George Sakkis george.sakkis at gmail.com
Mon Jun 9 22:37:07 CEST 2008

> Hi all,
> I am currently planning to write my own web crawler. I know Python but
> not Perl, and I am interested in knowing which of these two are a
> better choice given the following scenario:
> 1) I/O issues: my biggest constraint in terms of resource will be
> bandwidth throttle neck.
> 2) Efficiency issues: The crawlers have to be fast, robust and as
> "memory efficient" as possible.

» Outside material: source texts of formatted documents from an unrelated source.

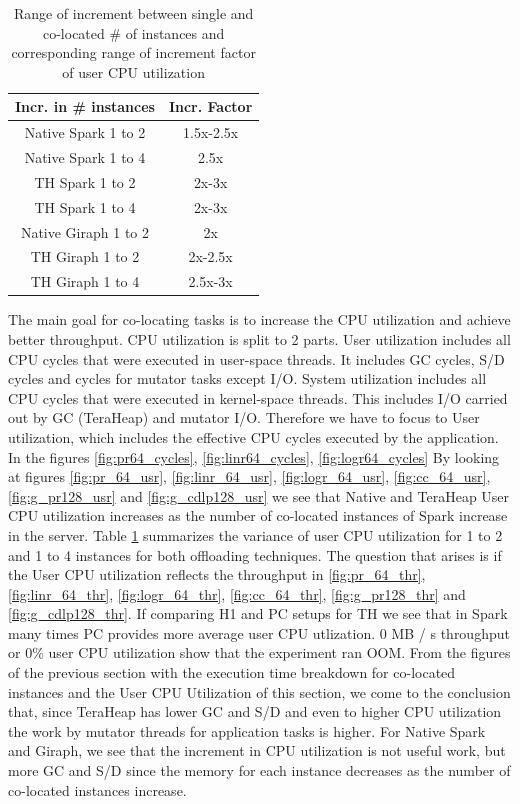 \begin{table}[thbp]
  \centering
  \caption{Range of increment between single and co-located \# of instances and corresponding range of increment factor of user CPU utilization}
  \label{tab:user_factors}
  \begin{tabular}{|c|c|}
    \hline
    \textbf{Incr. in # instances} & \textbf{Incr. Factor} \\
    \hline
    Native Spark 1 to 2  & 1.5x-2.5x \\
    Native Spark 1 to 4 & 2.5x \\
    TH Spark 1 to 2 & 2x-3x \\
    TH Spark 1 to 4 & 2x-3x \\
    Native Giraph 1 to 2 & 2x \\
    TH Giraph 1 to 2 & 2x-2.5x \\
    TH Giraph 1 to 4 & 2.5x-3x \\
    \hline
  \end{tabular}
\end{table}


The main goal for co-locating tasks is to increase the CPU utilization and achieve better
throughput. CPU utilization is split to 2 parts. 
User utilization includes all CPU cycles that were executed in user-space threads.
It includes GC cycles, S/D cycles and cycles for mutator tasks except I/O.
System utilization includes all CPU cycles that were executed in kernel-space threads.
This includes I/O carried out by GC (TeraHeap) and mutator I/O.
Therefore we have to focus to User utilization, which includes the effective CPU cycles executed by the application.
In the figures \ref{fig:pr64_cycles}, \ref{fig:linr64_cycles}, \ref{fig:logr64_cycles}
By looking at figures \ref{fig:pr_64_usr}, \ref{fig:linr_64_usr},
\ref{fig:logr_64_usr}, \ref{fig:cc_64_usr}, \ref{fig:g_pr128_usr} and \ref{fig:g_cdlp128_usr} we see that Native and TeraHeap User CPU utilization increases as the number of co-located instances of Spark increase in the server.
Table \ref{tab:user_factors} summarizes the variance of user CPU utilization for 1 to 2 and 1 to 4 instances for both offloading techniques.
The question that arises is if the User CPU utilization reflects the throughput in \ref{fig:pr_64_thr}, \ref{fig:linr_64_thr},
\ref{fig:logr_64_thr}, \ref{fig:cc_64_thr}, \ref{fig:g_pr128_thr} and \ref{fig:g_cdlp128_thr}. If comparing H1 and PC setups for TH we see that in Spark many times PC provides more average user CPU utlization. 0 MB / s throughput or 0\% user CPU utilization show that the experiment ran OOM.
From the figures of the previous section with the execution time breakdown for co-located instances and the User CPU Utilization of this section, we come to the conclusion that, since TeraHeap has lower GC and S/D and even to higher CPU utilization the work by mutator threads for application tasks is higher.
For Native Spark and Giraph, we see that the increment in CPU utilization is not useful work, but more GC and S/D since the memory for each instance decreases as the number of co-located instances increase.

I am running all of my crawlers on
> cheap pcs with about 500 mb RAM and P3 to P4 processors
> 3) Compatibility issues: Most of these crawlers will run on Unix
> (FreeBSD), so there should exist a pretty good compiler that can
> optimize my code these under the environments.
> What are your opinions?

You mentioned *what* you want but not *why*. If it's for a real-world
production project, why reinvent a square wheel and not use (or at
least extend) an existing open source crawler, with years of
development behind it ? If it's a learning exercise, why bother about
performance so early ?

In any case, since you said you know python but not perl, the choice
is almost a no-brainer, unless you're looking for an excuse to learn
perl. In terms of performance they are comparable, and you can
probably manage crawls in the order of 10-100K pages at best. For
million-page or larger crawls  though, you'll have to resort to C/C++
sooner or later.